= Beginning of Section =

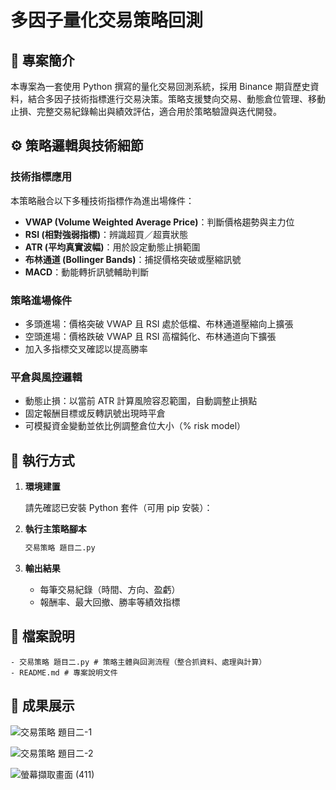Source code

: # 多因子量化交易策略回測

## 🧠 專案簡介

本專案為一套使用 Python 撰寫的量化交易回測系統，採用 Binance 期貨歷史資料，結合多因子技術指標進行交易決策。策略支援雙向交易、動態倉位管理、移動止損、完整交易紀錄輸出與績效評估，適合用於策略驗證與迭代開發。

## ⚙️ 策略邏輯與技術細節

### 技術指標應用
本策略融合以下多種技術指標作為進出場條件：

- **VWAP (Volume Weighted Average Price)**：判斷價格趨勢與主力位
- **RSI (相對強弱指標)**：辨識超買／超賣狀態
- **ATR (平均真實波幅)**：用於設定動態止損範圍
- **布林通道 (Bollinger Bands)**：捕捉價格突破或壓縮訊號
- **MACD**：動能轉折訊號輔助判斷

### 策略進場條件
- 多頭進場：價格突破 VWAP 且 RSI 處於低檔、布林通道壓縮向上擴張
- 空頭進場：價格跌破 VWAP 且 RSI 高檔鈍化、布林通道向下擴張
- 加入多指標交叉確認以提高勝率

### 平倉與風控邏輯
- 動態止損：以當前 ATR 計算風險容忍範圍，自動調整止損點
- 固定報酬目標或反轉訊號出現時平倉
- 可模擬資金變動並依比例調整倉位大小（% risk model）

## 🧪 執行方式

1. **環境建置**

   請先確認已安裝 Python 套件（可用 pip 安裝）：


2. **執行主策略腳本**
    ```bash
    交易策略 題目二.py
    ```

3. **輸出結果**
    - 每筆交易紀錄（時間、方向、盈虧）
    - 報酬率、最大回撤、勝率等績效指標

## 📄 檔案說明

    - 交易策略 題目二.py # 策略主體與回測流程（整合抓資料、處理與計算）
    - README.md # 專案說明文件
    
## 📄 成果展示
![交易策略 題目二-1](https://github.com/user-attachments/assets/23cff0e4-4100-4258-a989-3d09c82a8c3d)

![交易策略 題目二-2](https://github.com/user-attachments/assets/d6966c0f-fa54-4a85-b00a-fa2be1a1a753)

 ![螢幕擷取畫面 (411)](https://github.com/user-attachments/assets/db37c875-15bf-4067-994b-a10cf6fec130)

= End of Section =

• Task description
Exactly as written, copy the lines from the one containing "- README.md # 專案說明文件" to the end of the entries, both ends included.

• Problem solution
    - README.md # 專案說明文件
    
## 📄 成果展示
![交易策略 題目二-1](https://github.com/user-attachments/assets/23cff0e4-4100-4258-a989-3d09c82a8c3d)

![交易策略 題目二-2](https://github.com/user-attachments/assets/d6966c0f-fa54-4a85-b00a-fa2be1a1a753)

 ![螢幕擷取畫面 (411)](https://github.com/user-attachments/assets/db37c875-15bf-4067-994b-a10cf6fec130)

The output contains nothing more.